→ **TASK INSTRUCTIONS**
Before doing anything else, copy the entries below exactly.

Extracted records
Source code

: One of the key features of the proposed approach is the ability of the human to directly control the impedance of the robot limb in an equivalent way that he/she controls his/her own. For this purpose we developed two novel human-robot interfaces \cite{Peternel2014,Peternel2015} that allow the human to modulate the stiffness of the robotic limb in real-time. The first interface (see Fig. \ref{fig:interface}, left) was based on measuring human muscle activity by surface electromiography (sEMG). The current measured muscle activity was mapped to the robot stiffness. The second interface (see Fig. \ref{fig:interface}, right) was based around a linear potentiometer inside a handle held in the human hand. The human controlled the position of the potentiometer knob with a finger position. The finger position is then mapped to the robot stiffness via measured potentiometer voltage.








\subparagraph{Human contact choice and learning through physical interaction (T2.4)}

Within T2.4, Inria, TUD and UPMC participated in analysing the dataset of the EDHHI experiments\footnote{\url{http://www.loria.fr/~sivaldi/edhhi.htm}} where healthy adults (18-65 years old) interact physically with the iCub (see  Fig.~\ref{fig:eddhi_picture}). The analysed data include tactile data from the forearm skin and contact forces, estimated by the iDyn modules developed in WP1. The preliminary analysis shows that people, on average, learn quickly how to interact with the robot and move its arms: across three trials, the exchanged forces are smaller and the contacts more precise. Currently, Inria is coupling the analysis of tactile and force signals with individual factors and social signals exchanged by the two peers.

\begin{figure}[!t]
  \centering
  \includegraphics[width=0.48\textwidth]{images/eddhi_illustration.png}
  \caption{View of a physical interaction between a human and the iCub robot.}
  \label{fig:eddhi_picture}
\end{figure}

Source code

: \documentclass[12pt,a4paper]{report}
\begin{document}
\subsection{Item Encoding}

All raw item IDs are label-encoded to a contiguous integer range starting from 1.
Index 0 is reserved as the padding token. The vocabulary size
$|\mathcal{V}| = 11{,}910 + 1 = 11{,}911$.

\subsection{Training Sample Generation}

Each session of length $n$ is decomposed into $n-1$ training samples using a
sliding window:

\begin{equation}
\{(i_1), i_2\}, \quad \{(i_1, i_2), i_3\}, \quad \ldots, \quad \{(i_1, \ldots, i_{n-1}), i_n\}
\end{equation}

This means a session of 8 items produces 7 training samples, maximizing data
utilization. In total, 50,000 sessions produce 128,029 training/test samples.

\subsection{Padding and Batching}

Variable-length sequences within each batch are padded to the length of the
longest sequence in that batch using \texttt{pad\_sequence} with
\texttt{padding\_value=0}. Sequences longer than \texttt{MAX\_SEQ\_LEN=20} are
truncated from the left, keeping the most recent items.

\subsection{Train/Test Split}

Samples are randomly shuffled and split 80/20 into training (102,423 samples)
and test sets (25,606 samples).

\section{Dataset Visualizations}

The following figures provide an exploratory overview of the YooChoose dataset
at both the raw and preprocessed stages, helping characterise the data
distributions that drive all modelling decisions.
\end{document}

→ **EXERCISE OUTPUT**
Source code

: One of the key features of the proposed approach is the ability of the human to directly control the impedance of the robot limb in an equivalent way that he/she controls his/her own. For this purpose we developed two novel human-robot interfaces \cite{Peternel2014,Peternel2015} that allow the human to modulate the stiffness of the robotic limb in real-time. The first interface (see Fig. \ref{fig:interface}, left) was based on measuring human muscle activity by surface electromiography (sEMG). The current measured muscle activity was mapped to the robot stiffness. The second interface (see Fig. \ref{fig:interface}, right) was based around a linear potentiometer inside a handle held in the human hand. The human controlled the position of the potentiometer knob with a finger position. The finger position is then mapped to the robot stiffness via measured potentiometer voltage.








\subparagraph{Human contact choice and learning through physical interaction (T2.4)}

Within T2.4, Inria, TUD and UPMC participated in analysing the dataset of the EDHHI experiments\footnote{\url{http://www.loria.fr/~sivaldi/edhhi.htm}} where healthy adults (18-65 years old) interact physically with the iCub (see  Fig.~\ref{fig:eddhi_picture}). The analysed data include tactile data from the forearm skin and contact forces, estimated by the iDyn modules developed in WP1. The preliminary analysis shows that people, on average, learn quickly how to interact with the robot and move its arms: across three trials, the exchanged forces are smaller and the contacts more precise. Currently, Inria is coupling the analysis of tactile and force signals with individual factors and social signals exchanged by the two peers.

\begin{figure}[!t]
  \centering
  \includegraphics[width=0.48\textwidth]{images/eddhi_illustration.png}
  \caption{View of a physical interaction between a human and the iCub robot.}
  \label{fig:eddhi_picture}
\end{figure}

Source code

: \documentclass[12pt,a4paper]{report}
\begin{document}
\subsection{Item Encoding}

All raw item IDs are label-encoded to a contiguous integer range starting from 1.
Index 0 is reserved as the padding token. The vocabulary size
$|\mathcal{V}| = 11{,}910 + 1 = 11{,}911$.

\subsection{Training Sample Generation}

Each session of length $n$ is decomposed into $n-1$ training samples using a
sliding window:

\begin{equation}
\{(i_1), i_2\}, \quad \{(i_1, i_2), i_3\}, \quad \ldots, \quad \{(i_1, \ldots, i_{n-1}), i_n\}
\end{equation}

This means a session of 8 items produces 7 training samples, maximizing data
utilization. In total, 50,000 sessions produce 128,029 training/test samples.

\subsection{Padding and Batching}

Variable-length sequences within each batch are padded to the length of the
longest sequence in that batch using \texttt{pad\_sequence} with
\texttt{padding\_value=0}. Sequences longer than \texttt{MAX\_SEQ\_LEN=20} are
truncated from the left, keeping the most recent items.

\subsection{Train/Test Split}

Samples are randomly shuffled and split 80/20 into training (102,423 samples)
and test sets (25,606 samples).

\section{Dataset Visualizations}

The following figures provide an exploratory overview of the YooChoose dataset
at both the raw and preprocessed stages, helping characterise the data
distributions that drive all modelling decisions.
\end{document}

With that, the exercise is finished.